During this period, French, German, English and Dutch orientalists tried to outdo each other in looking for a complete version of the Nights, before undertaking a series of new translations of the manuscripts which, in many cases, had been compiled by scholars in Damascus and Cairo. These translations came out at intervals throughout the 18th and 19th century. They chiefly attempted to recreate the tone of the original tales, reinserting the poetical passages omitted by Galland and emphasizing deliberately the somewhat earthy language and loose morals of these medieval stories. It is this last, stylistic characteristic that subsequently became prominent in Europe, while it was conversely toned down in modern Arabic versions. The reason for this is that it was directly associated, in literary criticism as well as in European practices of translation and imitation, to the eroticized and feminized image of an Arab Muslim world which was the subject of conquest fantasies for the English and French colonial imaginations. Thus, the versions published by Richard Burton (1821–1890) in English (Arabian Nights, 1884) and by Joseph-Charles Mardrus (1868–1949) in France (Les Mille Nuits et une nuit, 1898–1904) both suited the prevailing orientalizing, libertine inspiration in post-romantic literature at the end of the 19th century.

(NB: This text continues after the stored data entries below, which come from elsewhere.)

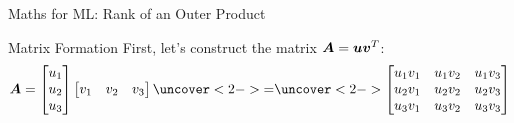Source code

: \documentclass{beamer}
\begin{document}


\begin{frame}{Maths for ML: Rank of an Outer Product}
    \begin{keypointsbox}{Matrix Formation}
    First, let's construct the matrix $\bm{A} = \bm{u}\bm{v}^T$:
    $$
    \vecMat{A} = \begin{bmatrix} u_1 \\ u_2 \\ u_3 \end{bmatrix}
    \begin{bmatrix} v_1 & v_2 & v_3 \end{bmatrix}
    \uncover<2->{=}
    \uncover<2->{
    \begin{bmatrix}
        u_1v_1 & u_1v_2 & u_1v_3 \\
        u_2v_1 & u_2v_2 & u_2v_3 \\
        u_3v_1 & u_3v_2 & u_3v_3
    \end{bmatrix}
    }
    $$
    \end{keypointsbox}
\end{frame}
\end{document}
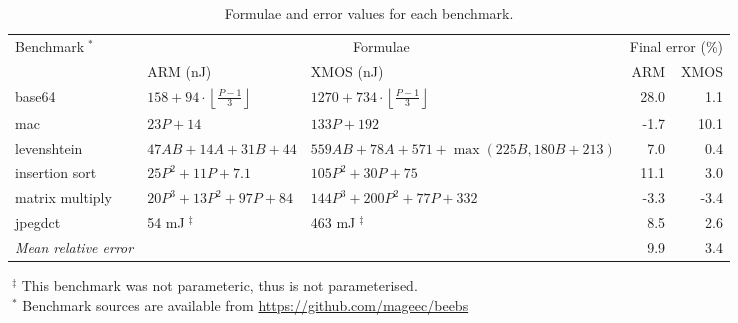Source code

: \documentclass[9pt,preprint]{sigplanconf}
\begin{document}
\begin{table*}
  \centering
  \begin{tabular}{lllrr}
  \toprule
  Benchmark\hspace{-1mm}$\phantom.^*$ & \multicolumn{2}{c}{Formulae} & \multicolumn{2}{c}{Final error (\%)} \\
                  & ARM (nJ) &XMOS (nJ) &  ARM & XMOS \\
  \midrule
  base64          & $158 + 94 \cdot \left\lfloor \frac{P-1}{3} \right\rfloor$ & $1270 + 734 \cdot \left\lfloor \frac{P-1}{3} \right\rfloor$   & 28.0                                    & 1.1                                   \\
  mac             & $23P + 14$                                                & $133 P+192$                                                   & -1.7                                    & 10.1                                  \\
  levenshtein     & $47AB+14A+31B+44$                                         &
  $559AB + 78A+571 + \max(225B,180B+213)$                         & 7.0                                     & 0.4                                   \\
  insertion sort  & $25P^2 + 11P + 7.1$                                       & $105 P^2+30 P+75$                                             & 11.1                                    & 3.0                                   \\
  matrix multiply & $20P^3 + 13P^2 + 97P + 84$                                & $144 P^3+200 P^2+77 P+332$                                    & -3.3                                    & -3.4                                  \\
  jpegdct         & 54 mJ\hspace{-1mm}$\phantom .^\ddagger$                   & 463 mJ\hspace{-1mm}$\phantom .^\ddagger$                     & 8.5                                     & 2.6                                   \\
  \midrule
  \textit{Mean relative error} & && 9.9 & 3.4 \\
  \bottomrule
  \end{tabular}
  \nocaptionrule
  \caption{Formulae and error values for each benchmark.}
  \vspace{2mm}
  $\phantom .^\ddagger$ This benchmark was not parameteric, thus is not parameterised. \\
  \raggedleft \small\hspace{-1mm}$\phantom .^*$ Benchmark sources are available
  from \url{https://github.com/mageec/beebs}\\
  \label{tab:table_results}
  \vspace{-1em}
\end{table*}
\end{document}
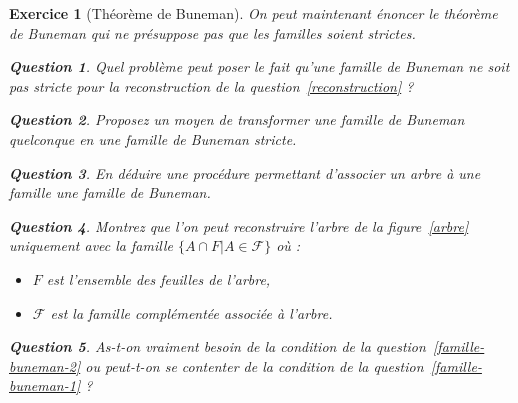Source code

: \documentclass{article}
\theoremstyle{exostyle}
\newtheorem{exo}{Exercice}
\theoremstyle{partiestyle}
\theoremstyle{questionstyle}
\newtheorem{question}{Question}[exo]
\begin{document}
\begin{exo}[Théorème de Buneman]

	On peut maintenant énoncer le théorème de Buneman qui ne présuppose pas que les familles soient strictes.
	\begin{question}
		Quel problème peut poser le fait qu'une famille de Buneman ne soit pas stricte pour la reconstruction de la question~\ref{reconstruction}  ? 
	\end{question}
	\begin{question}
		Proposez un moyen de transformer une famille de Buneman quelconque en une famille de Buneman stricte.
	\end{question}
	\begin{question}
		En déduire une procédure permettant d'associer un arbre à une famille une famille de Buneman.
	\end{question}

	\begin{question}
		Montrez que l'on peut reconstruire l'arbre de la figure~\ref{arbre} uniquement avec la famille $\{ A \cap F \vert A \in \mathcal{F}\}$ où :

		\begin{itemize}
			\item $F$ est l'ensemble des feuilles de l'arbre,
			\item $\mathcal{F}$ est la famille complémentée associée à l'arbre.
		\end{itemize}
	\end{question}
	\begin{question}
		As-t-on vraiment besoin de la condition de la question~\ref{famille-buneman-2} ou peut-t-on se contenter de la condition de la question~\ref{famille-buneman-1} ?
	\end{question}

\end{exo}
\end{document}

This alternation, which is typical of the movement of literary transfers, between a tendency towards cultural assimilation and an erudite or aesthetic attempt to put at a distance the object whose ability to inspire is periodically renewed by the "rediscovery" of its uncanniness, continued during the 20th century. The Nights enjoyed lasting success in the performing arts – ballet, theater, mime in the 1910's and 1920's, and then in the movies. In this respect, Pier Paolo Pasolini's (1922–1975) film, Il Fiore delle mille e una notte (1974) is particularly remarkable for its deconstruction of this swinging pendulum, from the point of view of a lucid postcolonial critique of transfer processes. Even though a part of the movie's aesthetic could be interpreted at first glance as a return to the heavily eroticized fin-de-siècle orientalism reminiscient of Mardrus, the fact that the film was shot in Ethiopia and in Syria produces a sense of displacement, since it does not use the re-created, fake sets customarily associated with Arab tales. Indeed, these fake sets often implicitly grant to the western world the privilege of modernity, shown (even if it is to deplore it) as "adult" and rational, whereas the fantasized Arab world appears as puerile and fantastical. Pasolini, in his series of adaptations of ancient and medieval works that belong to the European literary canon but that were shot in Africa or in the Near East7 – Il Fiore is part of La Trilogia della Vita, along with the Decamerone (1971) and I Racconti di Canterbury (1972) – does exactly the opposite: he deconstructs the system of oppositions, shared by all modern literatures, between western modernity and eastern archaism, between high and low cultures, between physical eroticism and idealistic dreaminess.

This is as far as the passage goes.